On the compliance front, major Launchpads and project teams will strengthen KYC and custody reviews. Solutions like Blockpass’s Launchpad KYC allow platforms to conveniently access global compliant identity verification, ensuring adherence to KYC/AML/CTF requirements. This trend is particularly evident under regulatory frameworks in Europe, America, and Asia: the US, EU, and Japan are pushing for standardization of crypto issuances, requiring project teams to disclose information and introduce custodians or compliance advisors. In the future, we may see more crypto offerings with pre-audits, fund custody mechanisms, and even regulatory bodies establishing disclosure norms for early projects, incorporating investor protection into the institutional framework.
Technologically, innovative tools will also be introduced in the presale field. For example, smart allocation contracts can dynamically distribute quotas based on user profiles, avoiding excessive subscriptions from single addresses; on-chain credit evaluation systems based on blockchain behavior can risk-grade whitelist users; new mechanisms like Proof of Contribution may also be adopted, linking community participation and actual contributions with subscription weights. Overall, presales will continue to play an important role as a channel for Web3 capital formation, but with more flexible means and higher standardization: through diversified issuance methods, smart contract automation, and compliance audit endorsements, the presale market in the next cycle is expected to find a new balance between acquiring funds and maintaining trust. In the long term, both project teams and investors will focus more on sustainable value creation, with the maturity and health of presales as tools for guiding funds and validating projects significantly influencing the development direction of the entire ecosystem.

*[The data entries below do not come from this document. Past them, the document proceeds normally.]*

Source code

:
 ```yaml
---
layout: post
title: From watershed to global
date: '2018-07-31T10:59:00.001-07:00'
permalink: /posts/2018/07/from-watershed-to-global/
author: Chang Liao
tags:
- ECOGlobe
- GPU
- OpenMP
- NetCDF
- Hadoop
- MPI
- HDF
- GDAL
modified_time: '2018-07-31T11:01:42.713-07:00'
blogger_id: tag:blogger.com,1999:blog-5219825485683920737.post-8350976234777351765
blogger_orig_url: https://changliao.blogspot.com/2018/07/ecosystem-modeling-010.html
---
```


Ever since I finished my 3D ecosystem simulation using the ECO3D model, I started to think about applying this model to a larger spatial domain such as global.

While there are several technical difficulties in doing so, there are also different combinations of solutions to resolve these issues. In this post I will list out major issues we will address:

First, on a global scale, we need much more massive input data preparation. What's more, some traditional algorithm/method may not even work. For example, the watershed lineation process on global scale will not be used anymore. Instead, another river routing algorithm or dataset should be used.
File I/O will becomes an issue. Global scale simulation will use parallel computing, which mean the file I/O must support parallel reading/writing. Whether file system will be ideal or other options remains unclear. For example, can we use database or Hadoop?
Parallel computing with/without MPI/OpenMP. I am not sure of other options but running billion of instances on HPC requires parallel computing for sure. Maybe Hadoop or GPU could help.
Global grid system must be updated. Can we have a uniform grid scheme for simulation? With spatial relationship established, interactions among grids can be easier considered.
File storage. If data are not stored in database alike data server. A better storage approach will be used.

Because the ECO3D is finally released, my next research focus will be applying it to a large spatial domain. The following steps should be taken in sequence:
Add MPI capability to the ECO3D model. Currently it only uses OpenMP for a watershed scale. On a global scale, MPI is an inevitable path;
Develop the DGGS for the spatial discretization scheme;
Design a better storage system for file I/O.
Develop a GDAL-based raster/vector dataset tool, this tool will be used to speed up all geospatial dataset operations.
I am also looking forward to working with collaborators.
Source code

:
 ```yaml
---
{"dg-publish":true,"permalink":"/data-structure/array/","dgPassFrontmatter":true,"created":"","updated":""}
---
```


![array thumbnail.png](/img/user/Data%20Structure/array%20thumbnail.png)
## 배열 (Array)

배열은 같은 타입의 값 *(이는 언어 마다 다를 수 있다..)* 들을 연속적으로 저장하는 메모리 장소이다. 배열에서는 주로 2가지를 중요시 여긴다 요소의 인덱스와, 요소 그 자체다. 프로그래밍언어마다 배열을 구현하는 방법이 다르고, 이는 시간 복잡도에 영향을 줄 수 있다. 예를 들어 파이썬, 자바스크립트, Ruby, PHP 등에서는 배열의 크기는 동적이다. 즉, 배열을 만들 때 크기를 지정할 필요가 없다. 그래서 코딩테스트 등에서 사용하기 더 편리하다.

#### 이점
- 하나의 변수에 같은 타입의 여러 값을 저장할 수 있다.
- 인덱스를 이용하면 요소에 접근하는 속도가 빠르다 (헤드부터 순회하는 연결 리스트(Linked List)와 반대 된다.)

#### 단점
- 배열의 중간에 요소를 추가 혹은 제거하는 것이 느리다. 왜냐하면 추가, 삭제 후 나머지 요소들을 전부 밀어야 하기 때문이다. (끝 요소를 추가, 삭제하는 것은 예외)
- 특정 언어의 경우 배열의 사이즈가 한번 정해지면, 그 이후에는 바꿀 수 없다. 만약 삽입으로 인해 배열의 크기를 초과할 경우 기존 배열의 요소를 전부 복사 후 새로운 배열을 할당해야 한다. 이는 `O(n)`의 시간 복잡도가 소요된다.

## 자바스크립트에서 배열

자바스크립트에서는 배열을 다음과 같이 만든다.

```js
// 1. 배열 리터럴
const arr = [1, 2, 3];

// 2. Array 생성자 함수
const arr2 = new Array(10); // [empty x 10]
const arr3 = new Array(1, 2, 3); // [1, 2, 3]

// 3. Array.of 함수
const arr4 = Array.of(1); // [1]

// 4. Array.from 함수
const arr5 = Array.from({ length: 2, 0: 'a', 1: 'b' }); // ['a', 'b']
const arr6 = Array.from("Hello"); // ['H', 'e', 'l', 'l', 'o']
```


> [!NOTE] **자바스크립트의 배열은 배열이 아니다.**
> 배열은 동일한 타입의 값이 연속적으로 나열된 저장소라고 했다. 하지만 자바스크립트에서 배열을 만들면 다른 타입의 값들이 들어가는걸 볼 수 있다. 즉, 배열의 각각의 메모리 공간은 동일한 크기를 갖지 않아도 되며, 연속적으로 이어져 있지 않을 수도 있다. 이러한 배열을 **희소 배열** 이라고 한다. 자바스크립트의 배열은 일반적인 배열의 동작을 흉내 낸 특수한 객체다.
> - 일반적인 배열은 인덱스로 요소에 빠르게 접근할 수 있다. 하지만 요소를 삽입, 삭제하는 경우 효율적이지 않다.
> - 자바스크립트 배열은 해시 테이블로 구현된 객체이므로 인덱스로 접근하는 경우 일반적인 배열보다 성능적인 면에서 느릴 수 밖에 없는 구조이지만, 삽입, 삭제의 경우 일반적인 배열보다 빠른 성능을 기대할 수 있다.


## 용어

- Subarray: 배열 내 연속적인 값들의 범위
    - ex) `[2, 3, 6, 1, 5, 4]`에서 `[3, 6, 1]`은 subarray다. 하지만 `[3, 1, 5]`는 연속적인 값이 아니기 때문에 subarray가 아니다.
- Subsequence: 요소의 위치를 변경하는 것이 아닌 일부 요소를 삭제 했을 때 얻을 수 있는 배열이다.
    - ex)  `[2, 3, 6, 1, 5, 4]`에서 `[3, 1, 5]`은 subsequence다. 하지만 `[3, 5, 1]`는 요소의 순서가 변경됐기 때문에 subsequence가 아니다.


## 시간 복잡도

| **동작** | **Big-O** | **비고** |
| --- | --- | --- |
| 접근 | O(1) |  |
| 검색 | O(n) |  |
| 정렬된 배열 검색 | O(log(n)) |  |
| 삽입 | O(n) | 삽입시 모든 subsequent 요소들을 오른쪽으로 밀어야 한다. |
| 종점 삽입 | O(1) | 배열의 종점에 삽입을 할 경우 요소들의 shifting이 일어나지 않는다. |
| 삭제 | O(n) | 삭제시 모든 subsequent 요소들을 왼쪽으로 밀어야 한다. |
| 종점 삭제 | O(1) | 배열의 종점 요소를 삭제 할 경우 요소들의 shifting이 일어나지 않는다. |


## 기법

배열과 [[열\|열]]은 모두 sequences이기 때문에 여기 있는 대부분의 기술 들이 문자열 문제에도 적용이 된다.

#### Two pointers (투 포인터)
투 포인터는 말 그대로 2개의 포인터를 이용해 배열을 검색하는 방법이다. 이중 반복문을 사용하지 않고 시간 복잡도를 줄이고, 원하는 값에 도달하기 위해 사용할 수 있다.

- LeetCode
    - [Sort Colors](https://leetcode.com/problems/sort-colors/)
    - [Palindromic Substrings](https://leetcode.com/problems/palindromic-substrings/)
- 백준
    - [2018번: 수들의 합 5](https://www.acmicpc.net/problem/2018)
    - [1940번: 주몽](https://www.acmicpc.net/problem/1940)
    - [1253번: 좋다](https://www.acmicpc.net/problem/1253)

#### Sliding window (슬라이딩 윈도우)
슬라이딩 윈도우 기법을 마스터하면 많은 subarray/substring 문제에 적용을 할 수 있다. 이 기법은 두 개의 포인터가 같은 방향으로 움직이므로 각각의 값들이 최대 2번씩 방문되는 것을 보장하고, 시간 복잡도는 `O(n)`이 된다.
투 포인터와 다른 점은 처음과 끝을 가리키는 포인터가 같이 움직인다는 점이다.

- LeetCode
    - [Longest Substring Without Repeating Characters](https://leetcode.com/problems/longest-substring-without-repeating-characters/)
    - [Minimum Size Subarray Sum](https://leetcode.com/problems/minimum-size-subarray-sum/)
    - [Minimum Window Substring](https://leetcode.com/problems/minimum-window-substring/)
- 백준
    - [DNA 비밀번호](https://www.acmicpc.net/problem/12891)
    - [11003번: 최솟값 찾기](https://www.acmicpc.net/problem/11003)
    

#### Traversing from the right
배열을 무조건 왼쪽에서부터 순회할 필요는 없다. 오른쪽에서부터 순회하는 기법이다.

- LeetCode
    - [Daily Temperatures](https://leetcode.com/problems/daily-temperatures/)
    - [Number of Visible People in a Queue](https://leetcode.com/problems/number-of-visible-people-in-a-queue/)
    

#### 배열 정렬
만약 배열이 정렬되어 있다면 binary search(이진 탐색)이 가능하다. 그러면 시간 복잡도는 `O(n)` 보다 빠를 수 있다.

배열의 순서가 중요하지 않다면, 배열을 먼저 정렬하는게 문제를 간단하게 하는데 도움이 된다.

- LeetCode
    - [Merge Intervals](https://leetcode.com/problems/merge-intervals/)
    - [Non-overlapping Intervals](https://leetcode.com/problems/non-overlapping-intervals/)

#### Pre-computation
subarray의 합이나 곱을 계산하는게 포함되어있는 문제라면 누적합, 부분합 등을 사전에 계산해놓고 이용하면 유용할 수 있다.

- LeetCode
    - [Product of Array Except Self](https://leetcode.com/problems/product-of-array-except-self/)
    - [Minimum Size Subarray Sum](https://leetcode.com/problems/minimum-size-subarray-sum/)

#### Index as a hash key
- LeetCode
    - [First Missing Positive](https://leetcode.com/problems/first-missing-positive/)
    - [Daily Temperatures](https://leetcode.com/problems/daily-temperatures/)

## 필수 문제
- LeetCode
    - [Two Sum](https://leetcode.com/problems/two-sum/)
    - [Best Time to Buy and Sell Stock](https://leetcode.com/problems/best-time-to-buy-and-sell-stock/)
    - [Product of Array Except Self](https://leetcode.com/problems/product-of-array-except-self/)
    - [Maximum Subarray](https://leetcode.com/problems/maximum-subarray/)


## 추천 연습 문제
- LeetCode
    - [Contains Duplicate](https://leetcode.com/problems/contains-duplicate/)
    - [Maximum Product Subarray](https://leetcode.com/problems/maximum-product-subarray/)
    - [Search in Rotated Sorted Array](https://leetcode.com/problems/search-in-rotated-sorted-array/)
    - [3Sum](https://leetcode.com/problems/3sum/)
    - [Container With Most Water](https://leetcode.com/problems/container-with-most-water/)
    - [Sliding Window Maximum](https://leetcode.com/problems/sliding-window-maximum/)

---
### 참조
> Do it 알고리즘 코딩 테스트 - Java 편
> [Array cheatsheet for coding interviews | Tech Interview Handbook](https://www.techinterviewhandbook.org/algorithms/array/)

Observing the current market landscape, there is a deep logic behind the resurgence of presales: against the backdrop of mainstream assets oscillating at high levels, funds are craving new opportunities; while the development of blockchain technology and the evolution of regulatory frameworks also provide more landing scenarios and compliance paths for early projects. This wave of presales is both an inevitable result of market liquidity migration and a product of the industry’s development to a certain stage. However, regardless of how trends change, the core of investment always remains value discovery and risk control. Project teams must win trust through openness and transparency, while investors should avoid pitfalls through in-depth research and prudent judgment.